Earthquakes mainly occur around the Pacific Ocean and the coastlines bordering on it. These are the coastlines of: eastern region of Asia and Oceania, and the western region of North and South America. A pattern of earthquakes continue around the coastlines of the following regions: Chile, Peru, west Mexico, west of U.S.A., South of Alaska, Aleutian Islands, Japan, Philippines, Vanuatu, and Fiji islands. Some earthquakes occur off coast. However, based on the map on Q 1, these earthquakes generally occur within approximately 150 km to 1000 km range, from the above regions. Active volcanoes are not scattered over the Earth randomly.

Instead they tend to bunch up close with each other in particular regions - especially the regions that are bordering the Pacific Ocean. Active volcanoes occur on the coastlines or in-land of: eastern region of Asia and Oceania, Western and central region of Africa, and the western region of North and South America. Volcanic eruptions tend to occur frequently on the following regions: west Mexico, western region of U.S.A., Aleutian Islands, far eastern region of Russia, Japan, Philippines, Vanuatu, Indonesia, New Guinea, the Mariana Islands, northern New Zealand, Kenya and Uganda. Although most volcanic eruptions occur on coastlines, based on the map in Q 1, they can occur inland by up to 500 km away from the nearest coast. In terms of where they are located, volcanic eruptions seem to occur, more bunched up in specific places, whereas the earthquakes seem to be more spread out. An example would be volcanic eruptions in the eastern Russia and Mexico.

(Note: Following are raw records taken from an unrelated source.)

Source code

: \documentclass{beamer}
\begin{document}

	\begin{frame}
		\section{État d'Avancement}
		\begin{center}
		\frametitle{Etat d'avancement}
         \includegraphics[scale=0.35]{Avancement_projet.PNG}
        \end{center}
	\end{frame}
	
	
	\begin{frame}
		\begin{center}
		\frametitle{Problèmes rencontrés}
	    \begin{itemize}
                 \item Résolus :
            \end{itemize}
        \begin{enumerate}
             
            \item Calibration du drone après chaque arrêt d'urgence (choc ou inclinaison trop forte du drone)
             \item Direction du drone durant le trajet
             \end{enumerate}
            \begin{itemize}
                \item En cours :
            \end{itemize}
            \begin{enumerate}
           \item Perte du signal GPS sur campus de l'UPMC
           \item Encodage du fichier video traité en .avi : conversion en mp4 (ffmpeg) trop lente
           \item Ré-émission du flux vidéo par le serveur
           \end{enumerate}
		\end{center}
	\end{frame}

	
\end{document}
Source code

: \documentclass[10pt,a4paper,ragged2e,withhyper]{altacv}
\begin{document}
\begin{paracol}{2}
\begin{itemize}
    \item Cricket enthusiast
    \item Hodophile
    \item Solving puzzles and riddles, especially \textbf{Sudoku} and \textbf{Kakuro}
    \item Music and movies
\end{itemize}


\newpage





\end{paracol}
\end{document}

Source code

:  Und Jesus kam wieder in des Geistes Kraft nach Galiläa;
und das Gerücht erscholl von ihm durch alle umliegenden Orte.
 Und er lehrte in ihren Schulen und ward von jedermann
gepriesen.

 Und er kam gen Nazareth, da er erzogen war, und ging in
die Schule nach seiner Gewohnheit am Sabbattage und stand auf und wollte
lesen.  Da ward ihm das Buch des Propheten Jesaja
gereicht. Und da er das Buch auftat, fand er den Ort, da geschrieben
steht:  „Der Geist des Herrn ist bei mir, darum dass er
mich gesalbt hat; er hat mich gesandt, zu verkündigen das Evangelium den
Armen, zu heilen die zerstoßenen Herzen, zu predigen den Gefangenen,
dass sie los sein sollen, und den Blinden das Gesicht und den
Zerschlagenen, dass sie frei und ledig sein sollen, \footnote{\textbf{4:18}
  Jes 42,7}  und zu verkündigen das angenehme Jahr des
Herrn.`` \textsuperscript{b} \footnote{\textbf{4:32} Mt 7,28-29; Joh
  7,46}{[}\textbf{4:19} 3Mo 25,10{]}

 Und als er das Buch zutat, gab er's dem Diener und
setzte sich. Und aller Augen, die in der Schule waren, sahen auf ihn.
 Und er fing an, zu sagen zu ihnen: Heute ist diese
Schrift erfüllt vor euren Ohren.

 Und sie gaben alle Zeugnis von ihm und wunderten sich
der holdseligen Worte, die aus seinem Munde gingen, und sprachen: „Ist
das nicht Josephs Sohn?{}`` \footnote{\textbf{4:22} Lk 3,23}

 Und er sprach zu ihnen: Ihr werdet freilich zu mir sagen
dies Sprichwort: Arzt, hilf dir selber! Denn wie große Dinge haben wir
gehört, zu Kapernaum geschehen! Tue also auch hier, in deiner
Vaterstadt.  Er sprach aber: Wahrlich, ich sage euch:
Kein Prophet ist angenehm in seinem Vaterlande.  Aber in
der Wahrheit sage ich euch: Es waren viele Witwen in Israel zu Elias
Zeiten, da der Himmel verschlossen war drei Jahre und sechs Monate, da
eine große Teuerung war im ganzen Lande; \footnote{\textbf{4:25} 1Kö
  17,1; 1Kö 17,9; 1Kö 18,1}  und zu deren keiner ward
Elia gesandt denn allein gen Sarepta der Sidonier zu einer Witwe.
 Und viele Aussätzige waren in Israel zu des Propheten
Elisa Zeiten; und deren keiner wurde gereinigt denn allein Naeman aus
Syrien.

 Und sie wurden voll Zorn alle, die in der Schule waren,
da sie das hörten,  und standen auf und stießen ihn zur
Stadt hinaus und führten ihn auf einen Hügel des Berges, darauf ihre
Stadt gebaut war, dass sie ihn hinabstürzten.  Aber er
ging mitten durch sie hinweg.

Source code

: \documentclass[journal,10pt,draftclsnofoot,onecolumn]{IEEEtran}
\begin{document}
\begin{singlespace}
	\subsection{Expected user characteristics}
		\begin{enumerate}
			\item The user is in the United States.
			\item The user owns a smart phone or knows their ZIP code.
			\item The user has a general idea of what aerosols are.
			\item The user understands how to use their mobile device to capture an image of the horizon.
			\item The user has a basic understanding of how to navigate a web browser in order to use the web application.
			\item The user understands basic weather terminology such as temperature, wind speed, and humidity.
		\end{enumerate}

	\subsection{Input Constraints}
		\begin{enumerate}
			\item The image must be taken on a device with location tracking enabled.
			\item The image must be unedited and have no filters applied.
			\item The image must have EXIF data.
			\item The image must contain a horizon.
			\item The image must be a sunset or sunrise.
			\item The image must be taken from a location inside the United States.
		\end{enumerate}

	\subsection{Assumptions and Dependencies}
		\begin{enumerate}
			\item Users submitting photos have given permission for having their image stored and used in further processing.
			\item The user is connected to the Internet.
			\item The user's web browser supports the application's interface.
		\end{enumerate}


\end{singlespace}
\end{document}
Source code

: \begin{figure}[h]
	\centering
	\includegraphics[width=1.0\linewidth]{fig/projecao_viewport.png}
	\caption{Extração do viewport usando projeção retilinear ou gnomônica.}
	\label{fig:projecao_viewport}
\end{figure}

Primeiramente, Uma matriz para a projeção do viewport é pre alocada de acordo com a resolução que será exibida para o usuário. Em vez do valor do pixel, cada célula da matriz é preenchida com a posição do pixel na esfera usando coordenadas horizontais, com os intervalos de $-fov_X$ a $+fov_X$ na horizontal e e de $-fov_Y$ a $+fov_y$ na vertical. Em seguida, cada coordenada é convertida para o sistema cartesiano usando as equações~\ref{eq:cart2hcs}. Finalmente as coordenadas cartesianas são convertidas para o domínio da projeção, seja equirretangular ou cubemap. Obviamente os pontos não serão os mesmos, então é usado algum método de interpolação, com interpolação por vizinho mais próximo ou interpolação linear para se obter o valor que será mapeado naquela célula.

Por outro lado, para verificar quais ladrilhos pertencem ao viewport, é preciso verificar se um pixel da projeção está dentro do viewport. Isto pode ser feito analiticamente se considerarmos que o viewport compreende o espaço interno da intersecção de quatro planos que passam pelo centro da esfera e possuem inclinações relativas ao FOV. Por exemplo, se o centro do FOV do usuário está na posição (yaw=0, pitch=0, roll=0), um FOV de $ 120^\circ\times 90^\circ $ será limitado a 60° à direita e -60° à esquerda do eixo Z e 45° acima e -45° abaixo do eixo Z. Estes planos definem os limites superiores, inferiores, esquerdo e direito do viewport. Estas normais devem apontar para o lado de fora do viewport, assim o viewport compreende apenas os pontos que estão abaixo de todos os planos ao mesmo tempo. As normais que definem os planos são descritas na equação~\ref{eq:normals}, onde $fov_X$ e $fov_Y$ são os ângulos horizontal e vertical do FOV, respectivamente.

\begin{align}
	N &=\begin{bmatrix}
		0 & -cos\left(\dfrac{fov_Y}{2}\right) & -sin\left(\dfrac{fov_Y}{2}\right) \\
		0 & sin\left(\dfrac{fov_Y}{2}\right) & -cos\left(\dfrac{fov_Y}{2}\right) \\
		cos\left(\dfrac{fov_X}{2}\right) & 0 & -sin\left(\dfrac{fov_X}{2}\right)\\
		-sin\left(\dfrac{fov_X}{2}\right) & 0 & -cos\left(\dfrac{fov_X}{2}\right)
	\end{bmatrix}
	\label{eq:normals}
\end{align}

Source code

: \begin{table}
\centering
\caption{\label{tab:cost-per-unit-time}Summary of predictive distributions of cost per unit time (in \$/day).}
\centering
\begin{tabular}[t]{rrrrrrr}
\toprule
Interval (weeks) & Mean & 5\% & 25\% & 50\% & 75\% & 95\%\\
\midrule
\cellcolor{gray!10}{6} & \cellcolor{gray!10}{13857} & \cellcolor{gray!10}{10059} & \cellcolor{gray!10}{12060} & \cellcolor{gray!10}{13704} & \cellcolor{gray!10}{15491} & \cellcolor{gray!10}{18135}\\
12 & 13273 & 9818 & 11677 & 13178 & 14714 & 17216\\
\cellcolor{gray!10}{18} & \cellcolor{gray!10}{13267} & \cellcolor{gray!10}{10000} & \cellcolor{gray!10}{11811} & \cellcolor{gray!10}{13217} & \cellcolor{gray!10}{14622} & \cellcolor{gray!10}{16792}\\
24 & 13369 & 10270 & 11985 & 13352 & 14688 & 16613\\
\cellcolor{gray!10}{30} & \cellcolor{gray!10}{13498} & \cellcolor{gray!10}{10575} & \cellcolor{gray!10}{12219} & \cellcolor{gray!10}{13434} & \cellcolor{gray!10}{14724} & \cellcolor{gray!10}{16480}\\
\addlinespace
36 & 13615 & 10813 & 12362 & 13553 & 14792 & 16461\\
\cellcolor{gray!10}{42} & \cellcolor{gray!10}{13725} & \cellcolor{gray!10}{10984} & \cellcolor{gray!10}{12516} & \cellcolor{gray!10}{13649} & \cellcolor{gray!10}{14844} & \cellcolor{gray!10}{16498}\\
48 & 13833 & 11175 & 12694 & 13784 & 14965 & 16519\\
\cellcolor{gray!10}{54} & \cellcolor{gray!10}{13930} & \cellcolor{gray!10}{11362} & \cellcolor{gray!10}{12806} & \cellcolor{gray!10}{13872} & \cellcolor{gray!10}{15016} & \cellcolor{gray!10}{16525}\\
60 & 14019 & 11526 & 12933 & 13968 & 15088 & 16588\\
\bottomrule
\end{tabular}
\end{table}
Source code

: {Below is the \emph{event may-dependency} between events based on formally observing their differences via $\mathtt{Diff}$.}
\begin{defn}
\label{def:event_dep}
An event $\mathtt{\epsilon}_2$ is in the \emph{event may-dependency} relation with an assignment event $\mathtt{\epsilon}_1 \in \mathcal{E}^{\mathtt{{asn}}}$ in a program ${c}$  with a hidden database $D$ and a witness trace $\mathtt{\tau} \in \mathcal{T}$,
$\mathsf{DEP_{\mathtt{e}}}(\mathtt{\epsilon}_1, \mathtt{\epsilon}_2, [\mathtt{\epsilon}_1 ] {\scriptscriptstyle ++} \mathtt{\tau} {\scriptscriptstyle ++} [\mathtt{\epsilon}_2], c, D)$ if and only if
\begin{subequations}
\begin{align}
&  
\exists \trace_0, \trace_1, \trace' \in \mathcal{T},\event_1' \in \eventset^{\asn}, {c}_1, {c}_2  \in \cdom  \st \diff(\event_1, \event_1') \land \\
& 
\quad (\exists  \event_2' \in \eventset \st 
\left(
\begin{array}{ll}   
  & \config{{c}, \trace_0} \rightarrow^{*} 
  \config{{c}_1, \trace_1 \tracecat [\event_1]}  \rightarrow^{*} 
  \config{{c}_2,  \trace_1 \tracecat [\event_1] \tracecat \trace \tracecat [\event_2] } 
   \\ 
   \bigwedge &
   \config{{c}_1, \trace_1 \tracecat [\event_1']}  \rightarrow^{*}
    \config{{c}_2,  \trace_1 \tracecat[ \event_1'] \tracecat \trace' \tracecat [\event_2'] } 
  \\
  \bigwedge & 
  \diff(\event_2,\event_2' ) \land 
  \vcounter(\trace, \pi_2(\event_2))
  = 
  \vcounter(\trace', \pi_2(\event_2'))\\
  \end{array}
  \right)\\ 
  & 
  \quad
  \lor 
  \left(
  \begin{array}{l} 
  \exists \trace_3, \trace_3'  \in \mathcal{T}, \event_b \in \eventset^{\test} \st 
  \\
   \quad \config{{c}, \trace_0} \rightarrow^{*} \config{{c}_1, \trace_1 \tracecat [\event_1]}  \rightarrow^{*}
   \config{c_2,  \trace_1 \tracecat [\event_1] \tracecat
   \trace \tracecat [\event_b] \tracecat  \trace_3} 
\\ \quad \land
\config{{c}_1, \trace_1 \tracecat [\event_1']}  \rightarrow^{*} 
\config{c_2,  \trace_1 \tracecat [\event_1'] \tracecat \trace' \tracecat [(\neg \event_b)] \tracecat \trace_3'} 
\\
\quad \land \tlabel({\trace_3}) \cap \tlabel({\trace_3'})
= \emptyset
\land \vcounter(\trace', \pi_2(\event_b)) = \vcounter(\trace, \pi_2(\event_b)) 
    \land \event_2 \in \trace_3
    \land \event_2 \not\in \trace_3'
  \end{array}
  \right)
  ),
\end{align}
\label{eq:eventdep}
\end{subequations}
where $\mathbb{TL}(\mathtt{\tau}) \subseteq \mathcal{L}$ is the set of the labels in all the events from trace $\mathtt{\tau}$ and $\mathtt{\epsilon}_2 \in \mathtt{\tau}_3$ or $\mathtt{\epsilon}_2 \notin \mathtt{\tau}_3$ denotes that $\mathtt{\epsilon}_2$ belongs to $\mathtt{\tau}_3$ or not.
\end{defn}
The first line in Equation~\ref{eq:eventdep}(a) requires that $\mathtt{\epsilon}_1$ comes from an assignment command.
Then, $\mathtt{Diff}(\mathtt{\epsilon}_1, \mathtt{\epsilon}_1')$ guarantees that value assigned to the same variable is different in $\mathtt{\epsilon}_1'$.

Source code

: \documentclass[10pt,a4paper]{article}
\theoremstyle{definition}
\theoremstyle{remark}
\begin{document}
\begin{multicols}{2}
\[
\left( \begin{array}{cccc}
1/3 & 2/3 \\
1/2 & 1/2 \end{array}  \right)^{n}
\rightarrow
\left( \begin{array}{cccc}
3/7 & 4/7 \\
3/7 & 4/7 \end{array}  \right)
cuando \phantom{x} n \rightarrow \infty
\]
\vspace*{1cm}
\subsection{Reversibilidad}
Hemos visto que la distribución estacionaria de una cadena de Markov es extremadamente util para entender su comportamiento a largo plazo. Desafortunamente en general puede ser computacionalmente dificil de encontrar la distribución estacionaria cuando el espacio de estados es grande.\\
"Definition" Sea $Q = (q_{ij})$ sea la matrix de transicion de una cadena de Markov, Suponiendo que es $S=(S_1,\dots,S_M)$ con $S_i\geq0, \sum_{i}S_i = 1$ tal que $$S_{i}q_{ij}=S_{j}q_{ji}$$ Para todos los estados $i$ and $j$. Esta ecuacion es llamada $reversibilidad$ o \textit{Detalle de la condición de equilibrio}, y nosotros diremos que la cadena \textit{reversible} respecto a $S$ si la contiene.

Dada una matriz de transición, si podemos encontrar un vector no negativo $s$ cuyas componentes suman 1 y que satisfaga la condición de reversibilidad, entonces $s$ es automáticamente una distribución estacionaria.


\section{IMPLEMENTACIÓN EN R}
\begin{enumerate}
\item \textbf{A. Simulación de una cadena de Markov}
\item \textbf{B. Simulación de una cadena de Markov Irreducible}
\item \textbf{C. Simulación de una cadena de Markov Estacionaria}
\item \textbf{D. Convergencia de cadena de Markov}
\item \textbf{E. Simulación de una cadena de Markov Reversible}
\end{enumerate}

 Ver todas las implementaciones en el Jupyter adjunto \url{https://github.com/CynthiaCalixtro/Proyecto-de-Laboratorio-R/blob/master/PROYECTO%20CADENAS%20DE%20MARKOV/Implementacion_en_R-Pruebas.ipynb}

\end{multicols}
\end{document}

Volcanoes in these regions are located closely together - less than 200 km apart. In contrast, the earthquakes in the western border of South America are more spread out, although they do leave a clear trail that continues from the North West end to the South West end. Volcanic eruptions generally occur at a distance of some hundreds of kilometers from the majority of earthquakes. However there is a relationship between the two. The surface of the Earth (the crust) is broken into units called plates.

These plates float over the hot asthenosphere, and move around 1 to 10 cm a year. At the boundaries where the plates meet is where most volcanic eruptions and earthquakes both occur. An example would be a clear pattern of earthquakes and volcanoes called the Pacific ring of fire, occurring on the edge of the Pacific plate.